Fiction Saturday – “Haight Street” Part Seventeen
Fiction Saturday – “Haight Street” Part Seventeen
It was becoming a morning ritual for Marlee. She started off with a hot shower and dawdling through her ablutions, followed by the San Francisco Chronicle and coffee at The People’s Cafe. She was now a “regular.”
“Good morning, Marlee. Coffee?”
“Please, Luco and I think a scone this morning.”
Since that first day when Luco Reyes had flirted with her, they had developed a comfort zone. He still flirted a bit, but with more gentility and she let him. They both knew the unmarked boundaries.
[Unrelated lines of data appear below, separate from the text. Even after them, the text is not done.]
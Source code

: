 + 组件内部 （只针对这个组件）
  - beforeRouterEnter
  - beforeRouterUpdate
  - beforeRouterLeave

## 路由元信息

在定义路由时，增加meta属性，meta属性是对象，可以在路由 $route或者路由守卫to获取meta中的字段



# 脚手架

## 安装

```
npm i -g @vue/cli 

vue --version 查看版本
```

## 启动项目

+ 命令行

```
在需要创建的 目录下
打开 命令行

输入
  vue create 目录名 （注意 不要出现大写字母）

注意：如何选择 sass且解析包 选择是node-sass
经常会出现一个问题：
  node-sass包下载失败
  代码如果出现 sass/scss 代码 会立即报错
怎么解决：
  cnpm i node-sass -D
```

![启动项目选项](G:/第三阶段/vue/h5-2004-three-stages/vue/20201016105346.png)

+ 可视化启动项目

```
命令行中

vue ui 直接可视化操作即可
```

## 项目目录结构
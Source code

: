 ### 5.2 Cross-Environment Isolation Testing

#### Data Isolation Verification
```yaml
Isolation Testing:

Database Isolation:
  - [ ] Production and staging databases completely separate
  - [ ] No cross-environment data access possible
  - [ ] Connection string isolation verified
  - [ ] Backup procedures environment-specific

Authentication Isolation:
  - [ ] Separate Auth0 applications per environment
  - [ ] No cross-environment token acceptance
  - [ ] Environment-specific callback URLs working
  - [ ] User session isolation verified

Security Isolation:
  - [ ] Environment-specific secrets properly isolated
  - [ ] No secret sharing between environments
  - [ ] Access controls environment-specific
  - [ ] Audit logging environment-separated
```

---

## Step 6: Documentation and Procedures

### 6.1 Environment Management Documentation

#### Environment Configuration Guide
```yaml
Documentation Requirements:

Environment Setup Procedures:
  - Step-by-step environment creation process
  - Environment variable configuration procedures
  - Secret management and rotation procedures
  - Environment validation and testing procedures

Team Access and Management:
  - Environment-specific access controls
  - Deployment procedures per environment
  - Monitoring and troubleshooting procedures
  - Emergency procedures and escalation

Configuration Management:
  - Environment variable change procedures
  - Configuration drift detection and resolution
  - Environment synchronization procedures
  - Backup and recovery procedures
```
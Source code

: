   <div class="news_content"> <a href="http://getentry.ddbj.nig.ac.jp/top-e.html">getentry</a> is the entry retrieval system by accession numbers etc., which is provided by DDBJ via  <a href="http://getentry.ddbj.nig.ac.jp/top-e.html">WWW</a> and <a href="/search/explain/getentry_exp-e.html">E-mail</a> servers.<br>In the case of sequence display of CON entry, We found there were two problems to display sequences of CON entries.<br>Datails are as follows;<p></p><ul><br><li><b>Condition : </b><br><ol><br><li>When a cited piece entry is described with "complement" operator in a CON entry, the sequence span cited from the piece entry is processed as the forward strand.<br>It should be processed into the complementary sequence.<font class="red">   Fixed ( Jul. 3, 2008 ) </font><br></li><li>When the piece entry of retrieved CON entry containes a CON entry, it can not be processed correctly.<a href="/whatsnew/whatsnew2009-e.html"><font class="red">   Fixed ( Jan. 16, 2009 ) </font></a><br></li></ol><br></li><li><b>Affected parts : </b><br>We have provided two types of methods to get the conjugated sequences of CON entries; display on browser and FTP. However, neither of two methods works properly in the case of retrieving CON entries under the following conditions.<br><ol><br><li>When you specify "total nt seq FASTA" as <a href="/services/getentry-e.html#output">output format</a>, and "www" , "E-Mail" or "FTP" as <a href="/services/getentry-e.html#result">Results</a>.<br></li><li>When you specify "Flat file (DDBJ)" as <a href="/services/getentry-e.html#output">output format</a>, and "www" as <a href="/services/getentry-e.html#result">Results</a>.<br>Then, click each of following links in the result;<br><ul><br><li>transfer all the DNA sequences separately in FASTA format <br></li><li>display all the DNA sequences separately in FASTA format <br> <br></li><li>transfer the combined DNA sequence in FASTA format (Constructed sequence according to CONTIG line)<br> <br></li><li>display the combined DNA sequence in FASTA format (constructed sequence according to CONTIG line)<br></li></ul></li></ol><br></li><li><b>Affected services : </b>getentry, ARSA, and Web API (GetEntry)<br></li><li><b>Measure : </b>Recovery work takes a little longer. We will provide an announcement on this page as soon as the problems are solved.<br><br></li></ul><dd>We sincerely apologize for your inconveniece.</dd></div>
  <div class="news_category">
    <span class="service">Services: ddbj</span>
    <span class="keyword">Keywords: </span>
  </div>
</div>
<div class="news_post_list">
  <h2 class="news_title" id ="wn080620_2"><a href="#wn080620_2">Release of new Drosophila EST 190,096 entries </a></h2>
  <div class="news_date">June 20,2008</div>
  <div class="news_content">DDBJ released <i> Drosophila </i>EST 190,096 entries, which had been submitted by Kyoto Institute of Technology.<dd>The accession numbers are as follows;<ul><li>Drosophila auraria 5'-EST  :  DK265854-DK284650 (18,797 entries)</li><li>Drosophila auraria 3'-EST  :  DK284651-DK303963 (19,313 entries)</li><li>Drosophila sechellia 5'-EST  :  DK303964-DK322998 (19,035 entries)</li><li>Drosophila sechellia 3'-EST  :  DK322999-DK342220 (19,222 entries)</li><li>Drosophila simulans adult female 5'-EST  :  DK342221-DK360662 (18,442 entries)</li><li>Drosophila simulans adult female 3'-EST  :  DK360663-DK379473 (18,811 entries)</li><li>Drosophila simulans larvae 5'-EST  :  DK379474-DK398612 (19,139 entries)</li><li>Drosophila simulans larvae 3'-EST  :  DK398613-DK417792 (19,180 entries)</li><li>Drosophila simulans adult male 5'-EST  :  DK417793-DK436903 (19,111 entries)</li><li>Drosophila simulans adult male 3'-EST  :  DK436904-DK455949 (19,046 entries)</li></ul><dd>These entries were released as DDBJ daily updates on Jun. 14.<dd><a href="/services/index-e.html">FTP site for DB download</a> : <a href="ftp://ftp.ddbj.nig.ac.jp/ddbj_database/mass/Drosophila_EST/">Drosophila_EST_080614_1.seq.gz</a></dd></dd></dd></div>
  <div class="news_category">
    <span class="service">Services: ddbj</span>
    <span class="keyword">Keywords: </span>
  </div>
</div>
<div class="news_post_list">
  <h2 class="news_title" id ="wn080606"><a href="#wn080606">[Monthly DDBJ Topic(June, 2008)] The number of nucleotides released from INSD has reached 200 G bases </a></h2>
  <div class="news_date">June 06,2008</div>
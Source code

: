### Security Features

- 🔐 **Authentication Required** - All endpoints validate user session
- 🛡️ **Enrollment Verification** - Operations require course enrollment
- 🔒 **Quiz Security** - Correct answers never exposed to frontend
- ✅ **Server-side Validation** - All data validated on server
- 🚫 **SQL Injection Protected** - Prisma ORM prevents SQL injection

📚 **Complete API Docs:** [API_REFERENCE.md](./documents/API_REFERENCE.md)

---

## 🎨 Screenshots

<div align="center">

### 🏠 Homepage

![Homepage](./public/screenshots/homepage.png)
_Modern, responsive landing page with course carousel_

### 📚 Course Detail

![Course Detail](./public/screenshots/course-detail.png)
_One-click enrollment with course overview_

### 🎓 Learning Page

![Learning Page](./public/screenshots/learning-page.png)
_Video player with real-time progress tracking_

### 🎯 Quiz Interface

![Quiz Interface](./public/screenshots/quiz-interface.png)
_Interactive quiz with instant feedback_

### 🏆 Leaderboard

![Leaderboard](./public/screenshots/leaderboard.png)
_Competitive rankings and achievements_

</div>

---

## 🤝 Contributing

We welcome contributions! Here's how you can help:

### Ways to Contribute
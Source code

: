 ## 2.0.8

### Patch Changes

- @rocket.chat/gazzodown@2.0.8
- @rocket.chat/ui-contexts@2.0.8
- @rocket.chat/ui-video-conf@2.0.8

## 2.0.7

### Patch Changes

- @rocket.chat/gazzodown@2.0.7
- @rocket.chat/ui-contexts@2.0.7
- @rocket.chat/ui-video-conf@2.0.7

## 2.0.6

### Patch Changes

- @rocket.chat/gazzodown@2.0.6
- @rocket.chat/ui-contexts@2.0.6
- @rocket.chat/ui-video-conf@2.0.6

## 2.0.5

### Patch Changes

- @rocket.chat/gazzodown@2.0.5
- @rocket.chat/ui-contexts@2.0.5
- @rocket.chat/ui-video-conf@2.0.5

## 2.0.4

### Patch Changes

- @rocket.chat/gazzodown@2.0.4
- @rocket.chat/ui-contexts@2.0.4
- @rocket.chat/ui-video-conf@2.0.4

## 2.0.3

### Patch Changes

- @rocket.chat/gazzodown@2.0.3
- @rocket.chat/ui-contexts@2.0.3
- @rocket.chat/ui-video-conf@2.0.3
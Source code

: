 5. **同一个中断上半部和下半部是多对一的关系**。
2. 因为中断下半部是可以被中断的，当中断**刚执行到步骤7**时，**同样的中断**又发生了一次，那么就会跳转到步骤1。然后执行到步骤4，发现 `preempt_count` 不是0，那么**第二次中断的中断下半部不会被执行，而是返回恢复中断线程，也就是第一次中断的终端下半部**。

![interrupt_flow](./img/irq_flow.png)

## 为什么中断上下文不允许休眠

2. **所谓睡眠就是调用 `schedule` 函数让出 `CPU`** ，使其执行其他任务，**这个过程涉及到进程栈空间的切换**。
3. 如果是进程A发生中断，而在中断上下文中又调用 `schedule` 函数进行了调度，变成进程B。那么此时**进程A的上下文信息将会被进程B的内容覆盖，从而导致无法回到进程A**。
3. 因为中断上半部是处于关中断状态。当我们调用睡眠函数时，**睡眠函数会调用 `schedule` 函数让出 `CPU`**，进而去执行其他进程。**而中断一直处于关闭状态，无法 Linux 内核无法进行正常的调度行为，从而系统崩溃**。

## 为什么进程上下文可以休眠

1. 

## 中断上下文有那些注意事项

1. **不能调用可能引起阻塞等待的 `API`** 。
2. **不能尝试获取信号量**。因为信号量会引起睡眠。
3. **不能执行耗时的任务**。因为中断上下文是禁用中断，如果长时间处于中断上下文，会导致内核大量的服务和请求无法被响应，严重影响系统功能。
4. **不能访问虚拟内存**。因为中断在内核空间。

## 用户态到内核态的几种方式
If things weren’t busy in the cafe he would come and sit with her. She enjoyed his company and he found her both beautiful and interesting. Most of the women in his world were one or the other, but rarely both.
Marlee felt the same about him. Here was a man of obvious education and facility with people, yet he was spending fourteen hours a day pulling espressos in a neighborhood cafe. A cafe that he could run with his eyes shut, but where he was just another employee. There was more behind those gray eyes, a story worth telling. She was intrigued by this mysteriously secretive man. It had been a long time since she had felt anything for any man and now she found herself daydreaming about the man who made her coffee.
Marlee liked to leaf through the morning paper. She wanted to be informed and the crossword puzzle helped her get her brain in gear for the day.
On page two she saw an article that grabbed her eye.
“Serial Killer Stalks The Haight”
The story was that, over the last three months, six brutal murders had occurred in the Haight-Ashbury neighborhood. The victims were all young male addicts living, and now dying on the streets.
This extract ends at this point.